TASK BRIEF — Tally the lines below containing the word "recoding" and give that total alone.

Rendered images with source text:
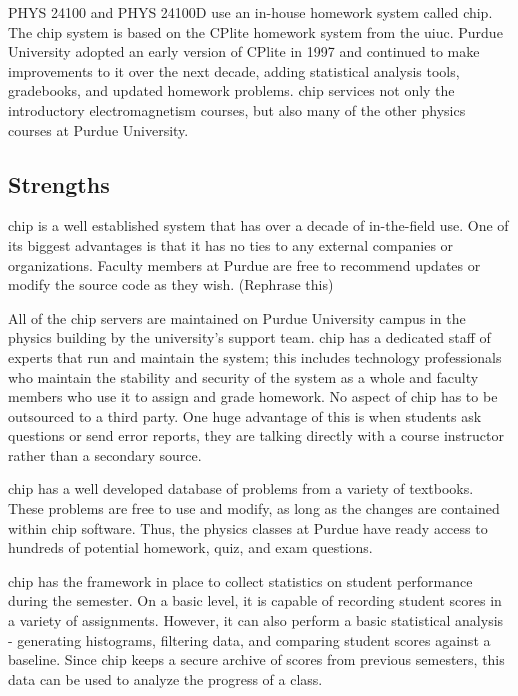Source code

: PHYS 24100 and PHYS 24100D use an in-house homework system called \gls{chip}. The \gls{chip} system is based on the CPlite homework system from the \gls{uiuc}. Purdue University adopted an early version of CPlite in 1997 and continued to make improvements to it over the next decade, adding statistical analysis tools, gradebooks, and updated homework problems. \gls{chip} services not only the introductory electromagnetism courses, but also many of the other physics courses at Purdue University.

\subsection*{Strengths}

\gls{chip} is a well established system that has over a decade of in-the-field use. One of its biggest advantages is that it has no ties to any external companies or organizations. Faculty members at Purdue are free to recommend updates or modify the source code as they wish. (Rephrase this)

All of the \gls{chip} servers are maintained on Purdue University campus in the physics building by the university's support team. \gls{chip} has a dedicated staff of experts that run and maintain the system; this includes technology professionals who maintain the stability and security of the system as a whole and faculty members who use it to assign and grade homework. No aspect of \gls{chip} has to be outsourced to a third party. One huge advantage of this is when students ask questions or send error reports, they are talking directly with a course instructor rather than a secondary source.

\gls{chip} has a well developed database of problems from a variety of textbooks. These problems are free to use and modify, as long as the changes are contained within \gls{chip} software. Thus, the physics classes at Purdue have ready access to hundreds of potential homework, quiz, and exam questions.

\gls{chip} has the framework in place to collect statistics on student performance during the semester. On a basic level, it is capable of recording student scores in a variety of assignments. However, it can also perform a basic statistical analysis - generating histograms, filtering data, and comparing student scores against a baseline. Since \gls{chip} keeps a secure archive of scores from previous semesters, this data can be used to analyze the progress of a class.

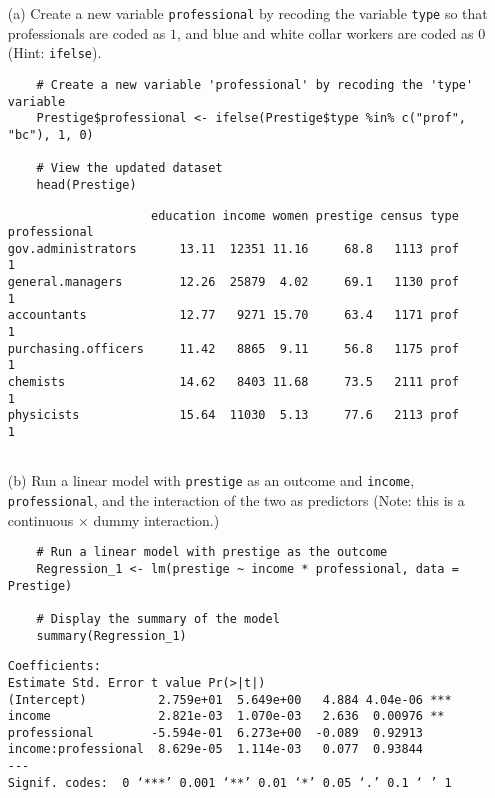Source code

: \documentclass[12pt,letterpaper]{article}
\begin{document}
\newpage
\begin{enumerate}
	
	\item [(a)]
	Create a new variable \texttt{professional} by recoding the variable \texttt{type} so that professionals are coded as $1$, and blue and white collar workers are coded as $0$ (Hint: \texttt{ifelse}).
	
	\vspace{0cm}
	
	\begin{lstlisting}
	# Create a new variable 'professional' by recoding the 'type' variable
	Prestige$professional <- ifelse(Prestige$type %in% c("prof", "bc"), 1, 0)
		
	# View the updated dataset
	head(Prestige)
	\end{lstlisting}
	
	\begin{verbatim}
                    education income women prestige census type professional
gov.administrators      13.11  12351 11.16     68.8   1113 prof            1
general.managers        12.26  25879  4.02     69.1   1130 prof            1
accountants             12.77   9271 15.70     63.4   1171 prof            1
purchasing.officers     11.42   8865  9.11     56.8   1175 prof            1
chemists                14.62   8403 11.68     73.5   2111 prof            1
physicists              15.64  11030  5.13     77.6   2113 prof            1
		
	\end{verbatim}
	
	
	\item [(b)]
	Run a linear model with \texttt{prestige} as an outcome and \texttt{income}, \texttt{professional}, and the interaction of the two as predictors (Note: this is a continuous $\times$ dummy interaction.)
	
	\begin{lstlisting}
	# Run a linear model with prestige as the outcome
	Regression_1 <- lm(prestige ~ income * professional, data = Prestige)

	# Display the summary of the model
	summary(Regression_1)
	\end{lstlisting}
	
	\begin{verbatim}
Coefficients:
Estimate Std. Error t value Pr(>|t|)    
(Intercept)          2.759e+01  5.649e+00   4.884 4.04e-06 ***
income               2.821e-03  1.070e-03   2.636  0.00976 ** 
professional        -5.594e-01  6.273e+00  -0.089  0.92913    
income:professional  8.629e-05  1.114e-03   0.077  0.93844    
---
Signif. codes:  0 ‘***’ 0.001 ‘**’ 0.01 ‘*’ 0.05 ‘.’ 0.1 ‘ ’ 1


\end{verbatim}
\end{enumerate}
\end{document}
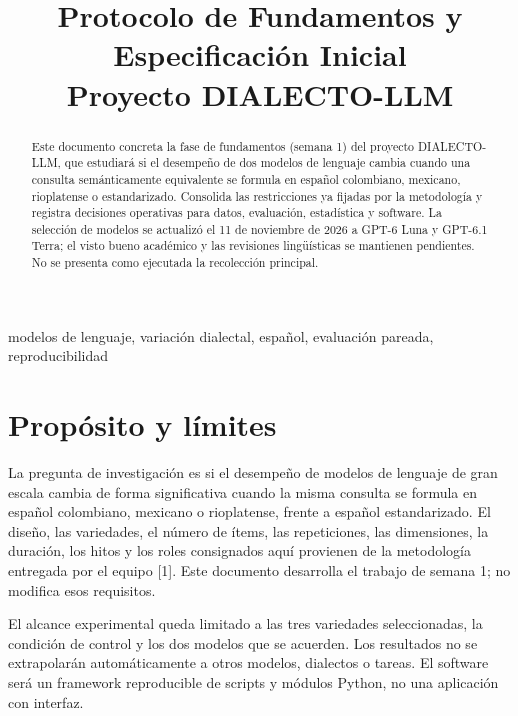 \documentclass[conference]{IEEEtran}
\title{Protocolo de Fundamentos y Especificación Inicial\\Proyecto DIALECTO-LLM}
\author{\IEEEauthorblockN{Grupo 3}\IEEEauthorblockA{Documento de trabajo\\Noviembre de 2026}}
\begin{document}
\maketitle
\begin{abstract}
Este documento concreta la fase de fundamentos (semana 1) del proyecto DIALECTO-LLM, que estudiará si el desempeño de dos modelos de lenguaje cambia cuando una consulta semánticamente equivalente se formula en español colombiano, mexicano, rioplatense o estandarizado. Consolida las restricciones ya fijadas por la metodología y registra decisiones operativas para datos, evaluación, estadística y software. La selección de modelos se actualizó el 11 de noviembre de 2026 a GPT-6 Luna y GPT-6.1 Terra; el visto bueno académico y las revisiones lingüísticas se mantienen pendientes. No se presenta como ejecutada la recolección principal.
\end{abstract}
\begin{IEEEkeywords}
modelos de lenguaje, variación dialectal, español, evaluación pareada, reproducibilidad
\end{IEEEkeywords}

\section{Propósito y límites}
La pregunta de investigación es si el desempeño de modelos de lenguaje de gran escala cambia de forma significativa cuando la misma consulta se formula en español colombiano, mexicano o rioplatense, frente a español estandarizado. El diseño, las variedades, el número de ítems, las repeticiones, las dimensiones, la duración, los hitos y los roles consignados aquí provienen de la metodología entregada por el equipo [1]. Este documento desarrolla el trabajo de semana 1; no modifica esos requisitos.

El alcance experimental queda limitado a las tres variedades seleccionadas, la condición de control y los dos modelos que se acuerden. Los resultados no se extrapolarán automáticamente a otros modelos, dialectos o tareas. El software será un framework reproducible de scripts y módulos Python, no una aplicación con interfaz.
\end{document}
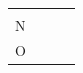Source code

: \begin{enumerate}[noitemsep, label=\textbf{\arabic*}. ]
{\begin{tabular}[t]{|l|l|l|l|}
         &
    
    
     \tabularnewline\cline{1-1}\cline{2-2}\cline{3-3}\cline{4-4}
    
    
        \begin{math}\mathrm{N}\end{math} &
    
    
         &
    
    
         &
    
    
     \tabularnewline\cline{1-1}\cline{2-2}\cline{3-3}\cline{4-4}
    
    
        \begin{math}\mathrm{O}\end{math} &
    
    
         &
    

\end{tabular}}
\end{enumerate}
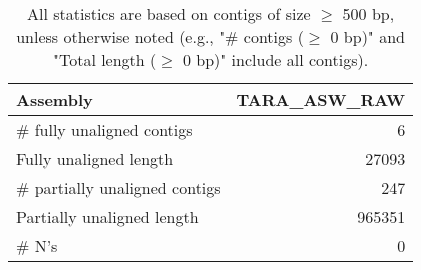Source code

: \documentclass[12pt,a4paper]{article}
\begin{document}
\begin{table}[ht]
\begin{center}
\caption{All statistics are based on contigs of size $\geq$ 500 bp, unless otherwise noted (e.g., "\# contigs ($\geq$ 0 bp)" and "Total length ($\geq$ 0 bp)" include all contigs).}
\begin{tabular}{|l*{1}{|r}|}
\hline
Assembly & TARA\_ASW\_RAW \\ \hline
\# fully unaligned contigs & 6 \\ \hline
Fully unaligned length & 27093 \\ \hline
\# partially unaligned contigs & 247 \\ \hline
Partially unaligned length & 965351 \\ \hline
\# N's & 0 \\ \hline
\end{tabular}
\end{center}
\end{table}
\end{document}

WRITTEN RESPONSE — 2